Write out each line from the data below that includes the word "these".
+++ Dataset excerpts +++
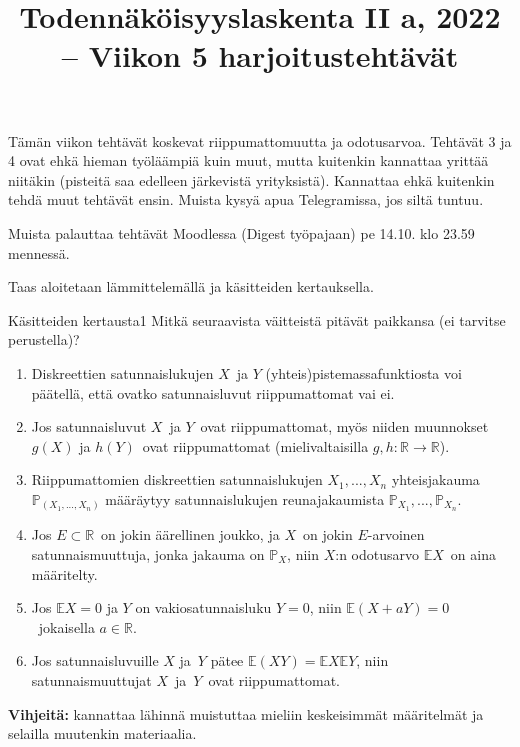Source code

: \documentclass[11pt,a4paper]{amsart}
\title{Todennäköisyyslaskenta II a, 2022 -- Viikon 5 harjoitustehtävät}
\newcommand{\R}{\mathbb{R}}
\newcommand{\E}{\mathbb{E}}
\newcommand{\1}{\mathbf{1}}
\renewcommand{\P}{\mathbb P}
\begin{document}
\maketitle

Tämän viikon tehtävät koskevat riippumattomuutta ja odotusarvoa. Tehtävät 3 ja 4 ovat ehkä hieman työläämpiä kuin muut, mutta kuitenkin kannattaa yrittää niitäkin (pisteitä saa edelleen järkevistä yrityksistä). Kannattaa ehkä kuitenkin tehdä muut tehtävät ensin. Muista kysyä apua Telegramissa, jos siltä tuntuu.

Muista palauttaa tehtävät  Moodlessa (Digest työpajaan) pe 14.10. klo 23.59 mennessä.

\medskip 

Taas aloitetaan lämmittelemällä ja käsitteiden kertauksella. 
\begin{Exercises}{Käsitteiden kertausta}{1}
Mitkä seuraavista väitteistä pitävät paikkansa (ei tarvitse perustella)? 
\begin{enumerate}
\item  Diskreettien satunnaislukujen $X$ ja $Y$ (yhteis)pistemassafunktiosta voi päätellä, että ovatko satunnaisluvut riippumattomat vai ei.
 
\item Jos satunnaisluvut $X$ ja $Y$ ovat riippumattomat, myös niiden muunnokset $g(X)$ ja $h(Y)$ ovat riippumattomat (mielivaltaisilla $g,h:\R\to \R$). 

 
\item Riippumattomien diskreettien satunnaislukujen $X_1,...,X_n$ yhteisjakauma $\P_{(X_1,...,X_n)}$ määräytyy satunnaislukujen reunajakaumista $\P_{X_1},...,\P_{X_n}$.

 

\item Jos $E\subset \R$ on jokin äärellinen joukko, ja $X$ on jokin $E$-arvoinen satunnaismuuttuja, jonka jakauma on $\P_X$, niin $X$:n odotusarvo $\E X$ on aina määritelty.  

 
\item Jos $\E X=0$ ja $Y$ on vakiosatunnaisluku $Y=0$, niin $\E (X+aY)=0$ jokaisella $a\in \R$.

 
\item Jos satunnaisluvuille $X$ ja $Y$ pätee $\E(XY)=\E X \E Y$, niin satunnaismuuttujat $X$ ja $Y$ ovat riippumattomat.

 
\end{enumerate}
{\bf Vihjeitä:} kannattaa lähinnä muistuttaa mieliin keskeisimmät määritelmät ja selailla muutenkin materiaalia. 
\end{Exercises}
\end{document}
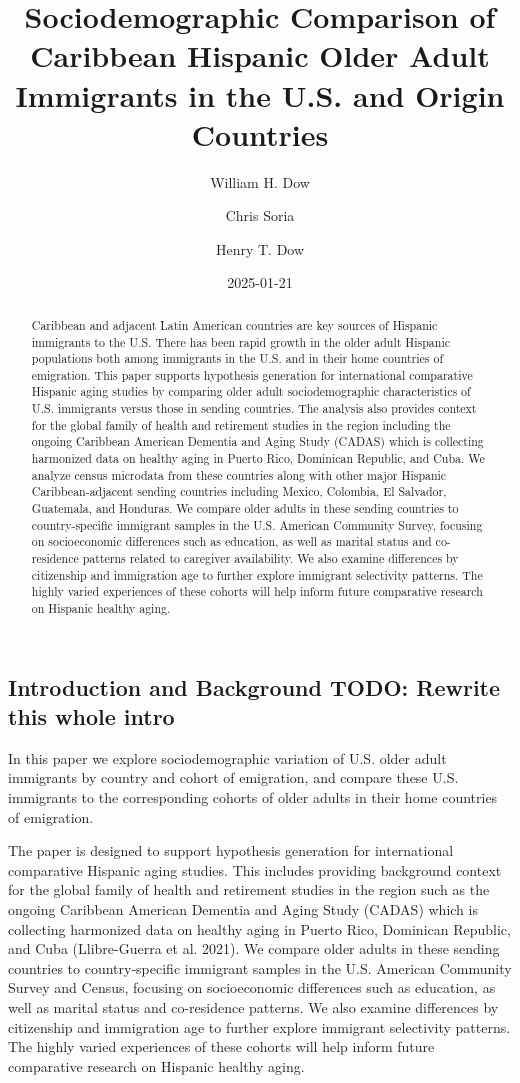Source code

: \documentclass[
]{article}
\title{Sociodemographic Comparison of Caribbean Hispanic Older Adult
Immigrants in the U.S. and Origin Countries}
\author{William H. Dow \and Chris Soria \and Henry T. Dow}
\date{2025-01-21}
\begin{document}
\maketitle
\begin{abstract}
Caribbean and adjacent Latin American countries are key sources of
Hispanic immigrants to the U.S. There has been rapid growth in the older
adult Hispanic populations both among immigrants in the U.S. and in
their home countries of emigration. This paper supports hypothesis
generation for international comparative Hispanic aging studies by
comparing older adult sociodemographic characteristics of U.S.
immigrants versus those in sending countries. The analysis also provides
context for the global family of health and retirement studies in the
region including the ongoing Caribbean American Dementia and Aging Study
(CADAS) which is collecting harmonized data on healthy aging in Puerto
Rico, Dominican Republic, and Cuba. We analyze census microdata from
these countries along with other major Hispanic Caribbean-adjacent
sending countries including Mexico, Colombia, El Salvador, Guatemala,
and Honduras. We compare older adults in these sending countries to
country-specific immigrant samples in the U.S. American Community
Survey, focusing on socioeconomic differences such as education, as well
as marital status and co-residence patterns related to caregiver
availability. We also examine differences by citizenship and immigration
age to further explore immigrant selectivity patterns. The highly varied
experiences of these cohorts will help inform future comparative
research on Hispanic healthy aging.
\end{abstract}


\subsection{\texorpdfstring{Introduction and Background \textbf{TODO:}
Rewrite this whole
intro}{Introduction and Background TODO: Rewrite this whole intro}}\label{sec-intro}

In this paper we explore sociodemographic variation of U.S. older adult
immigrants by country and cohort of emigration, and compare these U.S.
immigrants to the corresponding cohorts of older adults in their home
countries of emigration.

The paper is designed to support hypothesis generation for international
comparative Hispanic aging studies. This includes providing background
context for the global family of health and retirement studies in the
region such as the ongoing Caribbean American Dementia and Aging Study
(CADAS) which is collecting harmonized data on healthy aging in Puerto
Rico, Dominican Republic, and Cuba (Llibre-Guerra et al. 2021). We
compare older adults in these sending countries to country-specific
immigrant samples in the U.S. American Community Survey and Census,
focusing on socioeconomic differences such as education, as well as
marital status and co-residence patterns. We also examine differences by
citizenship and immigration age to further explore immigrant selectivity
patterns. The highly varied experiences of these cohorts will help
inform future comparative research on Hispanic healthy aging.
\end{document}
+++
* **Answer to this exercise**
these countries along with other major Hispanic Caribbean-adjacent
and Honduras. We compare older adults in these sending countries to
experiences of these cohorts will help inform future comparative
immigrants by country and cohort of emigration, and compare these U.S.
compare older adults in these sending countries to country-specific
patterns. The highly varied experiences of these cohorts will help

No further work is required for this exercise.